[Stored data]
--------

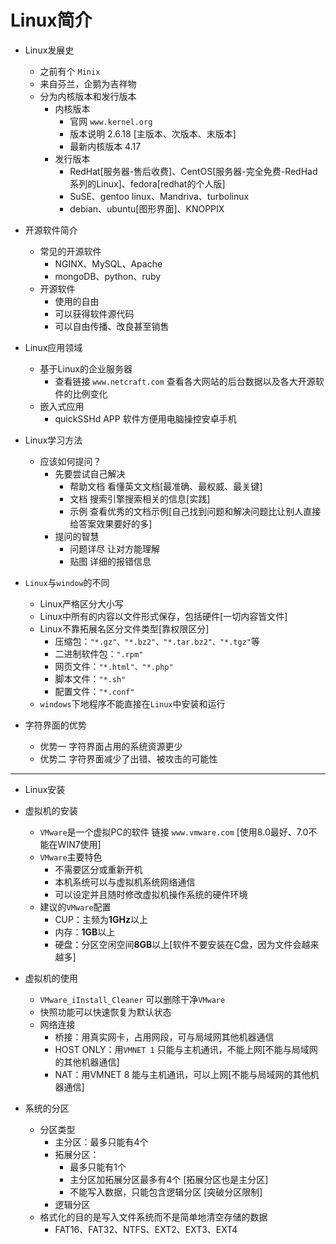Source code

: Linux简介
===

- Linux发展史
  - 之前有个 `Minix`
  - 来自芬兰，企鹅为吉祥物
  - 分为内核版本和发行版本
    - 内核版本
      - 官网 `www.kernel.org`
      - 版本说明 2.6.18 [主版本、次版本、末版本]
      - 最新内核版本 4.17
    - 发行版本
      - RedHat[服务器-售后收费]、CentOS[服务器-完全免费-RedHad系列的Linux]、fedora[redhat的个人版]
      - SuSE、gentoo linux、Mandriva、turbolinux
      - debian、ubuntu[图形界面]、KNOPPIX

- 开源软件简介
  - 常见的开源软件 
    - NGINX、MySQL、Apache
    - mongoDB、python、ruby
  - 开源软件
    - 使用的自由
    - 可以获得软件源代码
    - 可以自由传播、改良甚至销售

- Linux应用领域
  - 基于Linux的企业服务器
    - 查看链接 `www.netcraft.com` 查看各大网站的后台数据以及各大开源软件的比例变化
  - 嵌入式应用
    - quickSSHd APP 软件方便用电脑操控安卓手机

- Linux学习方法
  - 应该如何提问？
    - 先要尝试自己解决
      - 帮助文档 看懂英文文档[最准确、最权威、最关键]
      - 文档 搜索引擎搜索相关的信息[实践]
      - 示例 查看优秀的文档示例[自己找到问题和解决问题比让别人直接给答案效果要好的多]
    - 提问的智慧
      - 问题详尽 让对方能理解
      - 贴图 详细的报错信息

- `Linux`与`window`的不同
  - Linux严格区分大小写
  - Linux中所有的内容以文件形式保存，包括硬件[一切内容皆文件]
  - Linux不靠拓展名区分文件类型[靠权限区分]
    - 压缩包：`"*.gz"、"*.bz2"、"*.tar.bz2"、"*.tgz"`等
    - 二进制软件包：`".rpm"`
    - 网页文件：`"*.html"、"*.php"`
    - 脚本文件：`"*.sh"`
    - 配置文件：`"*.conf"`
  - `windows`下地程序不能直接在`Linux`中安装和运行

- 字符界面的优势
  - 优势一 字符界面占用的系统资源更少
  - 优势二 字符界面减少了出错、被攻击的可能性

---

- Linux安装

- 虚拟机的安装
  - `VMware`是一个虚拟PC的软件 链接 `www.vmware.com` [使用8.0最好、7.0不能在WIN7使用]
  - `VMware`主要特色
    - 不需要区分或重新开机
    - 本机系统可以与虚拟机系统网络通信
    - 可以设定并且随时修改虚拟机操作系统的硬件环境
  - 建议的`VMware`配置
    - CUP：主频为**1GHz**以上
    - 内存：**1GB**以上
    - 硬盘：分区空闲空间**8GB**以上[软件不要安装在C盘，因为文件会越来越多]

- 虚拟机的使用
  - `VMware_iInstall_Cleaner` 可以删除干净`VMware`
  - 快照功能可以快速恢复为默认状态
  - 网络连接
    - 桥接：用真实网卡，占用网段，可与局域网其他机器通信
    - HOST ONLY：用`VMNET 1` 只能与主机通讯，不能上网[不能与局域网的其他机器通信]
    - NAT：用VMNET 8 能与主机通讯，可以上网[不能与局域网的其他机器通信]

- 系统的分区
  - 分区类型
    - 主分区：最多只能有4个
    - 拓展分区：
      - 最多只能有1个
      - 主分区加拓展分区最多有4个 [拓展分区也是主分区]
      - 不能写入数据，只能包含逻辑分区 [突破分区限制]
    - 逻辑分区
  - 格式化的目的是写入文件系统而不是简单地清空存储的数据
    - FAT16、FAT32、NTFS、EXT2、EXT3、EXT4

--------

Only the pictures may be dropped; print every record exactly as given.

Task response:
Source code

: Linux简介
===

- Linux发展史
  - 之前有个 `Minix`
  - 来自芬兰，企鹅为吉祥物
  - 分为内核版本和发行版本
    - 内核版本
      - 官网 `www.kernel.org`
      - 版本说明 2.6.18 [主版本、次版本、末版本]
      - 最新内核版本 4.17
    - 发行版本
      - RedHat[服务器-售后收费]、CentOS[服务器-完全免费-RedHad系列的Linux]、fedora[redhat的个人版]
      - SuSE、gentoo linux、Mandriva、turbolinux
      - debian、ubuntu[图形界面]、KNOPPIX

- 开源软件简介
  - 常见的开源软件 
    - NGINX、MySQL、Apache
    - mongoDB、python、ruby
  - 开源软件
    - 使用的自由
    - 可以获得软件源代码
    - 可以自由传播、改良甚至销售

- Linux应用领域
  - 基于Linux的企业服务器
    - 查看链接 `www.netcraft.com` 查看各大网站的后台数据以及各大开源软件的比例变化
  - 嵌入式应用
    - quickSSHd APP 软件方便用电脑操控安卓手机

- Linux学习方法
  - 应该如何提问？
    - 先要尝试自己解决
      - 帮助文档 看懂英文文档[最准确、最权威、最关键]
      - 文档 搜索引擎搜索相关的信息[实践]
      - 示例 查看优秀的文档示例[自己找到问题和解决问题比让别人直接给答案效果要好的多]
    - 提问的智慧
      - 问题详尽 让对方能理解
      - 贴图 详细的报错信息

- `Linux`与`window`的不同
  - Linux严格区分大小写
  - Linux中所有的内容以文件形式保存，包括硬件[一切内容皆文件]
  - Linux不靠拓展名区分文件类型[靠权限区分]
    - 压缩包：`"*.gz"、"*.bz2"、"*.tar.bz2"、"*.tgz"`等
    - 二进制软件包：`".rpm"`
    - 网页文件：`"*.html"、"*.php"`
    - 脚本文件：`"*.sh"`
    - 配置文件：`"*.conf"`
  - `windows`下地程序不能直接在`Linux`中安装和运行

- 字符界面的优势
  - 优势一 字符界面占用的系统资源更少
  - 优势二 字符界面减少了出错、被攻击的可能性

---

- Linux安装

- 虚拟机的安装
  - `VMware`是一个虚拟PC的软件 链接 `www.vmware.com` [使用8.0最好、7.0不能在WIN7使用]
  - `VMware`主要特色
    - 不需要区分或重新开机
    - 本机系统可以与虚拟机系统网络通信
    - 可以设定并且随时修改虚拟机操作系统的硬件环境
  - 建议的`VMware`配置
    - CUP：主频为**1GHz**以上
    - 内存：**1GB**以上
    - 硬盘：分区空闲空间**8GB**以上[软件不要安装在C盘，因为文件会越来越多]

- 虚拟机的使用
  - `VMware_iInstall_Cleaner` 可以删除干净`VMware`
  - 快照功能可以快速恢复为默认状态
  - 网络连接
    - 桥接：用真实网卡，占用网段，可与局域网其他机器通信
    - HOST ONLY：用`VMNET 1` 只能与主机通讯，不能上网[不能与局域网的其他机器通信]
    - NAT：用VMNET 8 能与主机通讯，可以上网[不能与局域网的其他机器通信]

- 系统的分区
  - 分区类型
    - 主分区：最多只能有4个
    - 拓展分区：
      - 最多只能有1个
      - 主分区加拓展分区最多有4个 [拓展分区也是主分区]
      - 不能写入数据，只能包含逻辑分区 [突破分区限制]
    - 逻辑分区
  - 格式化的目的是写入文件系统而不是简单地清空存储的数据
    - FAT16、FAT32、NTFS、EXT2、EXT3、EXT4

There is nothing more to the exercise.